COVID-19 Information

Advice from Mariannette Miller-Meeks, the former director of the Iowa Department of Public Health, on how to fight coronavirus in Iowa

All too often, like the boy who cried “wolf,” the word “crisis” is casually tossed about to grab attention or stir emotions. Unfortunately, “crisis” understates the imminent threat that the coronavirus outbreak poses to our personal and collective health and economic future.

To read in full about my ideas for what actions can and should be taken in light of the spread of COVID-19 in Iowa, please see my column that appeared in the Cedar Rapids Gazette. Scroll down for my ideas about what we can do as policy makers and actions that you can take today to help your community.

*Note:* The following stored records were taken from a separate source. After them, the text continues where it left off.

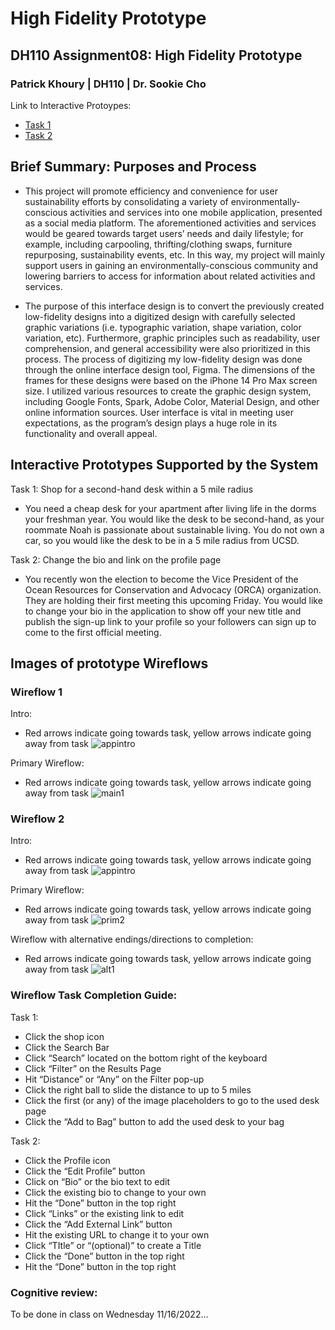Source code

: # High Fidelity Prototype 

## DH110 Assignment08: High Fidelity Prototype 

### Patrick Khoury | DH110 | Dr. Sookie Cho

Link to Interactive Protoypes: 
- [Task 1](https://www.figma.com/proto/pb6gNH5nuFXY8FcN3H9BLG/Task-1-Prototype?node-id=40%3A1668&scaling=scale-down&page-id=0%3A1&starting-point-node-id=40%3A1668)
- [Task 2](https://www.figma.com/proto/P9DOlXkgTjfugOj0neG4Xx/Task-2-Prototype?node-id=41%3A849&scaling=scale-down&page-id=0%3A1&starting-point-node-id=41%3A849)

## Brief Summary: Purposes and Process

- This project will promote efficiency and convenience for user sustainability efforts by consolidating a variety of environmentally-conscious activities and services into one mobile application, presented as a social media platform. The aforementioned activities and services would be geared towards target users’ needs and daily lifestyle; for example, including carpooling, thrifting/clothing swaps, furniture repurposing, sustainability events, etc. In this way, my project will mainly support users in gaining an environmentally-conscious community and lowering barriers to access for information about related activities and services.

- The purpose of this interface design is to convert the previously created low-fidelity designs into a digitized design with carefully selected graphic variations (i.e. typographic variation, shape variation, color variation, etc). Furthermore, graphic principles such as readability, user comprehension, and general accessibility were also prioritized in this process. The process of digitizing my low-fidelity design was done through the online interface design tool, Figma. The dimensions of the frames for these designs were based on the iPhone 14 Pro Max screen size. I utilized various resources to create the graphic design system, including Google Fonts, Spark, Adobe Color, Material Design, and other online information sources. User interface is vital in meeting user expectations, as the program’s design plays a huge role in its functionality and overall appeal.

## Interactive Prototypes Supported by the System

Task 1: Shop for a second-hand desk within a 5 mile radius
- You need a cheap desk for your apartment after living life in the dorms your freshman year. You would like the desk to be second-hand, as your roommate Noah is passionate about sustainable living. You do not own a car, so you would like the desk to be in a 5 mile radius from UCSD.

Task 2: Change the bio and link on the profile page
- You recently won the election to become the Vice President of the Ocean Resources for Conservation and Advocacy (ORCA) organization. They are holding their first meeting this upcoming Friday. You would like to change your bio in the application to show off your new title and publish the sign-up link to your profile so your followers can sign up to come to the first official meeting.

## Images of prototype Wireflows

### Wireflow 1

Intro:
* Red arrows indicate going towards task, yellow arrows indicate going away from task
![appintro](https://user-images.githubusercontent.com/114698093/202149585-1d20a30e-ff43-4720-8e1d-bc28003e61be.png)

Primary Wireflow:
* Red arrows indicate going towards task, yellow arrows indicate going away from task
![main1](https://user-images.githubusercontent.com/114698093/202146897-4b23eaae-ccaa-4918-a70b-61e0e7a82fbd.png)

### Wireflow 2

Intro:
* Red arrows indicate going towards task, yellow arrows indicate going away from task
![appintro](https://user-images.githubusercontent.com/114698093/202149607-c7825c1f-4fd9-4285-953e-b03182070689.png)

Primary Wireflow:
* Red arrows indicate going towards task, yellow arrows indicate going away from task
![prim2](https://user-images.githubusercontent.com/114698093/202147228-a9f9747b-cd5a-4274-9a26-a8511bc38436.png)

Wireflow with alternative endings/directions to completion:
* Red arrows indicate going towards task, yellow arrows indicate going away from task
![alt1](https://user-images.githubusercontent.com/114698093/202147665-6c26ced7-6030-43fe-bb7b-92b732a1f32a.png)


### Wireflow Task Completion Guide:

Task 1:
- Click the shop icon
- Click the Search Bar
- Click “Search” located on the bottom right of the keyboard
- Click “Filter” on the Results Page
- Hit “Distance” or “Any” on the Filter pop-up
- Click the right ball to slide the distance to up to 5 miles
- Click the first (or any) of the image placeholders to go to the used desk page
- Click the “Add to Bag” button to add the used desk to your bag

Task 2:
- Click the Profile icon
- Click the “Edit Profile” button
- Click on “Bio” or the bio text to edit
- Click the existing bio to change to your own
- Hit the “Done” button in the top right
- Click “Links” or the existing link to edit
- Click the “Add External Link” button
- Hit the existing URL to change it to your own
- Click “TItle” or “(optional)” to create a Title
- Click the “Done” button in the top right
- Hit the “Done” button in the top right 

### Cognitive review:

To be done in class on Wednesday 11/16/2022…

Additionally, I encourage all Iowans who are able and healthy to schedule an appointment to donate blood to help make up for the losses incurred by the cancellation of blood drives across the state. Check out the Mississippi Valley Blood Center or the Life Serve Blood Center to find more information about how you can safely donate today!

As a doctor and former director of the Iowa Department of Public Health, I bring a unique perspective to battling the COVID-19 pandemic. Here is what we can do as policy makers to flatten the curve and stop the spread:

  • We need free and vastly more available coronavirus testing. I suggested more funding for the Iowa Department of Public Health. A $525,000 appropriation was made to the State Hygienic Laboratory for testing kits.
  • We should develop a volunteer workforce through temporary licensure of physicians, nurses and physician’s assistants who have retired or whose licenses lapsed.
  • Restrictions on telemedicine should be lifted temporarily and all insurers should reimburse such care.
  • State and federal lawmakers should loosen unemployment compensation rules for those who are temporarily out of work or see their work hours reduced, temporarily increase SNAP benefits and low-interest small business loans and temporarily defer student loan repayments.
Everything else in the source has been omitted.